First public gig was in the school orchestra,
2nd trumpet part in the Water Music.
Suitably scared to perform in public,
but buzzed, I did it.
I wanted a sax, listened to a lot of tenors
but the budget only stretched to an alto,
like the clarinet, second-hand.
Still, I learned it, bonded in a trad band,
played for dances, until I lost my steps,
my way, a drop-out, then a barman,
with no time for anything.
Then love, a proper job, career path,
marriage, family, and the horns silenced.
Hankerings sometimes surfaced.
Shoulda been a tenor player, but that waited
until I was seventy.
Felt right immediately, still does.
Another symbol for the left arm, a sax,
and Kerry put it there. The second.
Third
The last leg, Hakone back to Tokyo,
mega-city, sprawl along the Pacific coast,
so different from the California highway.
Dawn, a final view of Fuji,
a good breakfast, hit the Tokaido.
A view of little Pacific waves
lapping gently on the beach,
then city after city, Yokohama,
Kawasaki, all merging at the end.
At Kamakura, the huge bronze Buddha
photographed, then I bought the brass
souvenir that still sits on my windowsill.

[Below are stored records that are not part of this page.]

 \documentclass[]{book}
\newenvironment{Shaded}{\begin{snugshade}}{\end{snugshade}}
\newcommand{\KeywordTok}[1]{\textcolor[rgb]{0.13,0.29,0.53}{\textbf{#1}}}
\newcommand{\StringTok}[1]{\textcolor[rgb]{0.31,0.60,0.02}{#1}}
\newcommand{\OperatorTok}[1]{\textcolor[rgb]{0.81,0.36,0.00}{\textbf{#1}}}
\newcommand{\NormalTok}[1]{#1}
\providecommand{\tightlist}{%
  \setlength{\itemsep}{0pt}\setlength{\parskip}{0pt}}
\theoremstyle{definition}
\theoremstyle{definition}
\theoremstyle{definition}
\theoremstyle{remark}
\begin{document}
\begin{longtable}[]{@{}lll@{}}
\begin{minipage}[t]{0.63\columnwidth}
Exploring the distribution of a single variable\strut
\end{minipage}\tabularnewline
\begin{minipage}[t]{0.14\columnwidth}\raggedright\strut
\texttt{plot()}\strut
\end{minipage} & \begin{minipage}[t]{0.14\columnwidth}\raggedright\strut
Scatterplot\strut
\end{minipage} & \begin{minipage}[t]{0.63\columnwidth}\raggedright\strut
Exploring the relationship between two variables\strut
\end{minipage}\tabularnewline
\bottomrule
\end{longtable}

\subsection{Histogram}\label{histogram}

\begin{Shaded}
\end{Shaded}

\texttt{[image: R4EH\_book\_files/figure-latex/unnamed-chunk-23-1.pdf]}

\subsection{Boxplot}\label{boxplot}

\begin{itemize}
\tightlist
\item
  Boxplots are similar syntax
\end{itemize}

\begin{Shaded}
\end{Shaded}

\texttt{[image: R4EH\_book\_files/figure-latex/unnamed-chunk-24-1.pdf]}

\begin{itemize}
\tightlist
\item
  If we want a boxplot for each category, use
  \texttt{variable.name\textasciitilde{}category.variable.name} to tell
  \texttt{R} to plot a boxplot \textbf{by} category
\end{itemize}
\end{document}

Last temple, three last bows, a bento meal,
a kendo match on TV, and the next day’s
long flight home.
The photo, traced, now inked on me,
the green patina, serene expression,
temple memories and a long life
on the eight-fold path, part of me,
and that’s the third.
Fourth
Stewarding at a book festival,
met the geneticist, special offer,
the spit kit, questionnaire.
He found that males whose grandads,
like mine, were from the north-east
had a specific marker he named Pictish.
Results came in, memories, travels
in Buchan and Moray, vague histories
and a family tree, all came together,
added up. I am Pictish.
I remembered the carvings, the stones,
the books that explain, but don’t really.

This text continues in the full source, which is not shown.